THE EXPO 2020 FACTOR

The UAE banks have led growth this year, and they are buoyed by the World Expo event which will be held in Dubai in 2020.

But before the 2020 boom takes off, Manama-based Securities and Investment Corporation (SICO) expects the UAE banks to embark on a spring cleaning exercise and clear out their impaired loans.

"We believe the roll-out of projects related to Dubai Expo 2020 is likely to commence in 2H15, with bank-lending related to these projects coming through only after 2016," said SICO in a recent report.

"Initial borrowing demand is likely to come from Quasi-Government entities (GREs), followed by large contractors and the hospitality sector, and finally from the SME sector. We also expect retail lending to rise over the period (2016-20)."

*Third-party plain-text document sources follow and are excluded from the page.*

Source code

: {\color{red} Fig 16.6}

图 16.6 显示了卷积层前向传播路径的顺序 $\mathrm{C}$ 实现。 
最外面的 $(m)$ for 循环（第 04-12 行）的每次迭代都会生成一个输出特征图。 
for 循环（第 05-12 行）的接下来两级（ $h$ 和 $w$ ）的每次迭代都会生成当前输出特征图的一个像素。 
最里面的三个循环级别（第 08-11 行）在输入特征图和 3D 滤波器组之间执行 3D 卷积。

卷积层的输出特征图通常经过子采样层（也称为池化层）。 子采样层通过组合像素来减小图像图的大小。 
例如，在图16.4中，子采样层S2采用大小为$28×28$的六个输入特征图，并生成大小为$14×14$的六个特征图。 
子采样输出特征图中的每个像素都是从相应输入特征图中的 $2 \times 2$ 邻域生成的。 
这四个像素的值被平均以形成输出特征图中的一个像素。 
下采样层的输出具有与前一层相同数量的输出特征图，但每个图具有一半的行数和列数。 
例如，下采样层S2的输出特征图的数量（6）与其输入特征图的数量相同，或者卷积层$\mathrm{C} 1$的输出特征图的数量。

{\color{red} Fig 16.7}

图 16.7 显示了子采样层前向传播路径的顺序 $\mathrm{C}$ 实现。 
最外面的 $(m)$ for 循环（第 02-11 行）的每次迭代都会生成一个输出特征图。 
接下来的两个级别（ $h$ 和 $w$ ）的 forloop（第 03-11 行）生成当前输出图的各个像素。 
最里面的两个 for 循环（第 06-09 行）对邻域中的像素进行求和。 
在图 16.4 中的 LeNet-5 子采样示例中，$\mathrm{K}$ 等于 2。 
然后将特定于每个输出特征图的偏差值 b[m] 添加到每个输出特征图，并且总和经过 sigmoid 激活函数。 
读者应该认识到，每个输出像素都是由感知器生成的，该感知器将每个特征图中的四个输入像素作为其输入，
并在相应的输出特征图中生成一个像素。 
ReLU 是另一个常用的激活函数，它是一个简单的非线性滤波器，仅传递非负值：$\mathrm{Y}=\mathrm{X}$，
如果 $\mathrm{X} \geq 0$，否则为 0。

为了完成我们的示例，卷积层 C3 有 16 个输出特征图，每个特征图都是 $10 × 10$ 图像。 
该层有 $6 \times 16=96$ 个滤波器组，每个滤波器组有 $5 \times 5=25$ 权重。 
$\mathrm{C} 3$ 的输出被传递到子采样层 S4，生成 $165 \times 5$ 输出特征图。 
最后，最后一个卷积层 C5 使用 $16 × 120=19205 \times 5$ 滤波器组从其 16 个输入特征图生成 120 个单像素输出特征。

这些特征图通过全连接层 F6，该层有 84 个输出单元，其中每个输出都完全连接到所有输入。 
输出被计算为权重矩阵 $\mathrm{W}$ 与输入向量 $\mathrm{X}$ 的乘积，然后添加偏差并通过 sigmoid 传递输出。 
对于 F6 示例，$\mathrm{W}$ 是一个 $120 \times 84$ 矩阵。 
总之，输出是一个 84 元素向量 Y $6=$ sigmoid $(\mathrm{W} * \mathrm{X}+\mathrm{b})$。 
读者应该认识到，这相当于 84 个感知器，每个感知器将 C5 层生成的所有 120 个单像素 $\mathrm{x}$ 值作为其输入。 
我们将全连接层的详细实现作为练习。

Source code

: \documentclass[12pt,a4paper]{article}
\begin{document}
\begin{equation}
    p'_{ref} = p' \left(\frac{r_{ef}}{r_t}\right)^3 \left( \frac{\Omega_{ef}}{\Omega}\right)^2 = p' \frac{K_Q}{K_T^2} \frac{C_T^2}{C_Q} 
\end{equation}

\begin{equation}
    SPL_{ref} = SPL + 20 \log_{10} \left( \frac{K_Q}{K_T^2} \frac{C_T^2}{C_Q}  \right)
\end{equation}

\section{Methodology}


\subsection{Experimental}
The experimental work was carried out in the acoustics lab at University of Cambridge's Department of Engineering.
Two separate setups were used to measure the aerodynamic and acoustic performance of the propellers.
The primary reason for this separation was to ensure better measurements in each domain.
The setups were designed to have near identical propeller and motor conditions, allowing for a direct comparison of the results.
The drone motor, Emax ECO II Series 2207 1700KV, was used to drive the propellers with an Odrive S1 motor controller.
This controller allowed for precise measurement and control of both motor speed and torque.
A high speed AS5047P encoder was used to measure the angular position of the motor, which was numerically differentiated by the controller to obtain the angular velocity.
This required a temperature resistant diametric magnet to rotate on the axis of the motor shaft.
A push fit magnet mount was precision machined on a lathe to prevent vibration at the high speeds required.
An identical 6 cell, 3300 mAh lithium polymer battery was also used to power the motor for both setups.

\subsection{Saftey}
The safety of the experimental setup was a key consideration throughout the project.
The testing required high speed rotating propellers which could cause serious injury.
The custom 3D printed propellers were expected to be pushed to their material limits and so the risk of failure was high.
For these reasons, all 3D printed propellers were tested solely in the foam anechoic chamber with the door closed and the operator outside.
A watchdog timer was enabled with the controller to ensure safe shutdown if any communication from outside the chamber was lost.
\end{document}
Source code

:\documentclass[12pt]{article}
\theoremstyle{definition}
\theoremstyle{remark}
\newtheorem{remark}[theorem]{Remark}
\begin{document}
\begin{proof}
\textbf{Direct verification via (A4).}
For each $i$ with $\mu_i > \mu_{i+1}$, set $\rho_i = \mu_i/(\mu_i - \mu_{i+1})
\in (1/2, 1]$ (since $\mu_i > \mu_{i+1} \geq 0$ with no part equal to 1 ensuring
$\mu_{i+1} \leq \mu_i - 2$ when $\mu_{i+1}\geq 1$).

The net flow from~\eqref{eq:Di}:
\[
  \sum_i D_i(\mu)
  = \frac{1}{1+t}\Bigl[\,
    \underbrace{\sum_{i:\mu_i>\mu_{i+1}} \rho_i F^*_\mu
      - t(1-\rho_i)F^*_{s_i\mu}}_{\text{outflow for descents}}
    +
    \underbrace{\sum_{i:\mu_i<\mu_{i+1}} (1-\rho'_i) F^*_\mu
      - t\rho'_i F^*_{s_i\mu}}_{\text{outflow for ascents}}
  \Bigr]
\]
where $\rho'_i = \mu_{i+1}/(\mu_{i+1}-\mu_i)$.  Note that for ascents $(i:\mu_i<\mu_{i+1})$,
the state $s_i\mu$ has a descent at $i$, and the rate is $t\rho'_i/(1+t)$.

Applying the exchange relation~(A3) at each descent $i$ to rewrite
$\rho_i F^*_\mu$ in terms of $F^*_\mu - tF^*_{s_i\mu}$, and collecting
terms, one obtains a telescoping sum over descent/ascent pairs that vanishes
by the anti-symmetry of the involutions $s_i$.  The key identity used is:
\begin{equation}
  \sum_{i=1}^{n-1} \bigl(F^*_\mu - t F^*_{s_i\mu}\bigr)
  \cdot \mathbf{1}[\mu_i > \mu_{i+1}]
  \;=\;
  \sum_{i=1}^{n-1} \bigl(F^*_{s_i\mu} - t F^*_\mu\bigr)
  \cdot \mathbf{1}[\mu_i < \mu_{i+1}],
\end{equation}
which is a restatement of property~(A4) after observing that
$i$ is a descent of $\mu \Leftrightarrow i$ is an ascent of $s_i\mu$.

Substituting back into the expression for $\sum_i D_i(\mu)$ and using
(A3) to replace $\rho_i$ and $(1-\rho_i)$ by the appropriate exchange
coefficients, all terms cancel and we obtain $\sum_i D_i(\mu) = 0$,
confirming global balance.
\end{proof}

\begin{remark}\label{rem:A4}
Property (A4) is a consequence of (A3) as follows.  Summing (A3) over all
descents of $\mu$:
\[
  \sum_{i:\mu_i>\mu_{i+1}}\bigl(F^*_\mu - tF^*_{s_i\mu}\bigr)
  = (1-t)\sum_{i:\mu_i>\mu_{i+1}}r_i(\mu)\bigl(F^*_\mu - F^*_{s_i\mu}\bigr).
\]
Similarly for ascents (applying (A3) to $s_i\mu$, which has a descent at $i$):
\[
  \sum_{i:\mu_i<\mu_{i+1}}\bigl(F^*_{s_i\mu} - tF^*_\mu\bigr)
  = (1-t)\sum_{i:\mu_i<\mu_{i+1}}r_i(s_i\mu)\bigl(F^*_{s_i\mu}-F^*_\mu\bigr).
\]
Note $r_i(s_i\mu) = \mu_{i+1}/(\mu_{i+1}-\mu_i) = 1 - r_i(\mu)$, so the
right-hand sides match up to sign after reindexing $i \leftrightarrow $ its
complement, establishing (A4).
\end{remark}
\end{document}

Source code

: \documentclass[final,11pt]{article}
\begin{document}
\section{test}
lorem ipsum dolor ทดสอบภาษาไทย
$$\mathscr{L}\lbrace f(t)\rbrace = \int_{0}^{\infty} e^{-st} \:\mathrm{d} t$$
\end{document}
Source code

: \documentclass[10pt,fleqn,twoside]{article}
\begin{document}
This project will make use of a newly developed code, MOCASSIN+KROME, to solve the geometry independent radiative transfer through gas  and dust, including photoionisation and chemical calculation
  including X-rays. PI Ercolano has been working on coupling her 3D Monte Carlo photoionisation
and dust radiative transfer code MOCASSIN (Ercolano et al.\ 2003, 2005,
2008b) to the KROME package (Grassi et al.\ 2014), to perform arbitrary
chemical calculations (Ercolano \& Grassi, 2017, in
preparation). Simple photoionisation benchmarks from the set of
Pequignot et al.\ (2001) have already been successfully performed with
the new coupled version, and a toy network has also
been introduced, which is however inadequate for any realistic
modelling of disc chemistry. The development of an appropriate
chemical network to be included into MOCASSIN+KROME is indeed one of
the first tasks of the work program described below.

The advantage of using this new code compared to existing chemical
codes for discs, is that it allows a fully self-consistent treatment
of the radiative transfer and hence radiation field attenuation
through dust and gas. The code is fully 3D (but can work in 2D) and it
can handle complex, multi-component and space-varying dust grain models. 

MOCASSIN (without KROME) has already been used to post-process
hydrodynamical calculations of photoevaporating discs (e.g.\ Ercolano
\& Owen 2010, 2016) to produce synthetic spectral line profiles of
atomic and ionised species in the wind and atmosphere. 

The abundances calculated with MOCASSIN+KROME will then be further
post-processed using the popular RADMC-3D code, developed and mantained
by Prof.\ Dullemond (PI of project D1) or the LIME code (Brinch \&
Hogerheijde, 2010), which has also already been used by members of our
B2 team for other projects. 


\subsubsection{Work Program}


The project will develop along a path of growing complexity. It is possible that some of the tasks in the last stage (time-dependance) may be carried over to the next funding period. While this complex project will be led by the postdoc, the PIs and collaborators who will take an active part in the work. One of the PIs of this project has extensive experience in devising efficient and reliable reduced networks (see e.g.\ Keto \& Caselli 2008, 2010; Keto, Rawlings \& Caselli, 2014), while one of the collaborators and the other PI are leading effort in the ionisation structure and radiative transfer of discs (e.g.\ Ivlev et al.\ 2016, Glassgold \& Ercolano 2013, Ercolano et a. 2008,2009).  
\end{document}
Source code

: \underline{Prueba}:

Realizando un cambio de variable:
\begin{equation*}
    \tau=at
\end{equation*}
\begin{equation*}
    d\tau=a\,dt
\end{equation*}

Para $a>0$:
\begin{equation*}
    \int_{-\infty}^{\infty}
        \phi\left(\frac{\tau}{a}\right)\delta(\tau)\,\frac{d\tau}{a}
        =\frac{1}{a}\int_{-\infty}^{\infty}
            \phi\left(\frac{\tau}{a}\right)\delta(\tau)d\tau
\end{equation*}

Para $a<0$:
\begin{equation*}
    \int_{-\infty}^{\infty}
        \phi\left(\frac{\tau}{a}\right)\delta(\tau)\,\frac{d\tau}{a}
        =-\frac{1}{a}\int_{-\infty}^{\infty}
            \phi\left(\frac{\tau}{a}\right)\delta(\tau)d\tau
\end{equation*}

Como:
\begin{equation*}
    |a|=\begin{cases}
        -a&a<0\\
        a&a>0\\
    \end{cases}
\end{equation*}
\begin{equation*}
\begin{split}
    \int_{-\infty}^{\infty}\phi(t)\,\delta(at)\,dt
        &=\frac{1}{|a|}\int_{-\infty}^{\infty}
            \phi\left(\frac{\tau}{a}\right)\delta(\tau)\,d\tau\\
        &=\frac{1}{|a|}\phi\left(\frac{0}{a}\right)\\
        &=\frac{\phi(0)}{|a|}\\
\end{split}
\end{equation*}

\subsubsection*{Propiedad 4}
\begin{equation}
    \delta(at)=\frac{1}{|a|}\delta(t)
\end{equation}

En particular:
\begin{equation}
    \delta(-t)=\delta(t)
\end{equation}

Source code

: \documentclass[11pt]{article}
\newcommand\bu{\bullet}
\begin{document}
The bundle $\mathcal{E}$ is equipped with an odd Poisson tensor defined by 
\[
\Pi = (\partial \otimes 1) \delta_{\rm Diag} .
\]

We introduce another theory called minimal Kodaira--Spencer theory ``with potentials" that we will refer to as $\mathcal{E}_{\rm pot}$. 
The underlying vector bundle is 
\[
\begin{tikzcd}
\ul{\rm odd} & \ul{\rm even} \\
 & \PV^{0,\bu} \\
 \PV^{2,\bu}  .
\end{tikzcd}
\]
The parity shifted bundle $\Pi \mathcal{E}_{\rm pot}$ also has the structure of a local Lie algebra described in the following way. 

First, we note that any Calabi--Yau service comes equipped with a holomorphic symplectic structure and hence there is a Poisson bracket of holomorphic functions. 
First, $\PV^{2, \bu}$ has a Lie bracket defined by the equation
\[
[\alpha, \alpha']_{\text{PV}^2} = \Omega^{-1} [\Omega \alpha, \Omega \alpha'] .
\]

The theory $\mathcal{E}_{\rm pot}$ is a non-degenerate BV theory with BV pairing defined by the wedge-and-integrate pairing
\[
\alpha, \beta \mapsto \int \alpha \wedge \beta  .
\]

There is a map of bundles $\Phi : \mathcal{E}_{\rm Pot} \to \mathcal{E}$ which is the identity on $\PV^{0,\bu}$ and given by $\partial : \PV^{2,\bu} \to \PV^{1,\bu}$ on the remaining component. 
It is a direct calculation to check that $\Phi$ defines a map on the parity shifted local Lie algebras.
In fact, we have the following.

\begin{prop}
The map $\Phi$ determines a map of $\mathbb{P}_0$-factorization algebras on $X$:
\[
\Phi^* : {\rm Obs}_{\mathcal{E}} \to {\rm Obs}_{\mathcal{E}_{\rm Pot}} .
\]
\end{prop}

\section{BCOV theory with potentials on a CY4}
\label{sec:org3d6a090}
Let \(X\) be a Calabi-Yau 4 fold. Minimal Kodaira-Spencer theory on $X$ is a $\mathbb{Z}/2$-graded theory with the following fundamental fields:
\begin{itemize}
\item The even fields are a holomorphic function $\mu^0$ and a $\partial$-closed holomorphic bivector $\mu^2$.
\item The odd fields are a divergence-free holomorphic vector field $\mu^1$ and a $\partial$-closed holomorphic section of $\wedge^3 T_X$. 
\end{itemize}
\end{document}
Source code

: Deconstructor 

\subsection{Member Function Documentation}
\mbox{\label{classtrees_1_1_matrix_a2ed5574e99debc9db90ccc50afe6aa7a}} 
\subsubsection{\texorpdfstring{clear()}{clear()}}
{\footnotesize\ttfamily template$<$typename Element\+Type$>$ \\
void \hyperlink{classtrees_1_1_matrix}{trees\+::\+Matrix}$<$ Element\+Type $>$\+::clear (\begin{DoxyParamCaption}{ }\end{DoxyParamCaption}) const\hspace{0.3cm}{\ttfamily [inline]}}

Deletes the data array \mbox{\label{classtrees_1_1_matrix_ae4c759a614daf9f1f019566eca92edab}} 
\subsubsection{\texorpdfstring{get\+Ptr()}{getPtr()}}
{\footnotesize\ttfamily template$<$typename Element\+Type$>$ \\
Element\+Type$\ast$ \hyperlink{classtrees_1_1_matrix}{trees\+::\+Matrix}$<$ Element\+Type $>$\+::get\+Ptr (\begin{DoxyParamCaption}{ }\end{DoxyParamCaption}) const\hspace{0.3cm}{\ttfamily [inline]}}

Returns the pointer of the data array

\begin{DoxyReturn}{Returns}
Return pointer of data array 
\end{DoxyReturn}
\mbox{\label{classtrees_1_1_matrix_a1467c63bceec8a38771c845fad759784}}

With Emirates NBD and National Bank of Abu Dhabi already above their limit of GRE exposure, SICO expects First Gulf Bank and Abu Dhabi Commercial Bank to step up and fund the emirate's state-owned enterprises.

"The focus of NBAD and ENBD will be on large contractors and the hospitality sector, but they will see borrowing demand only from 2017," SICO said.

With visibility on a number of catalysts till at least the end of the decade, regional banks are embarking on a fresh wave of growth. They have emerged stronger from the global financial crisis, and the regulators are also stepping up to ensure that exuberance does not lead to extravagant risk-taking.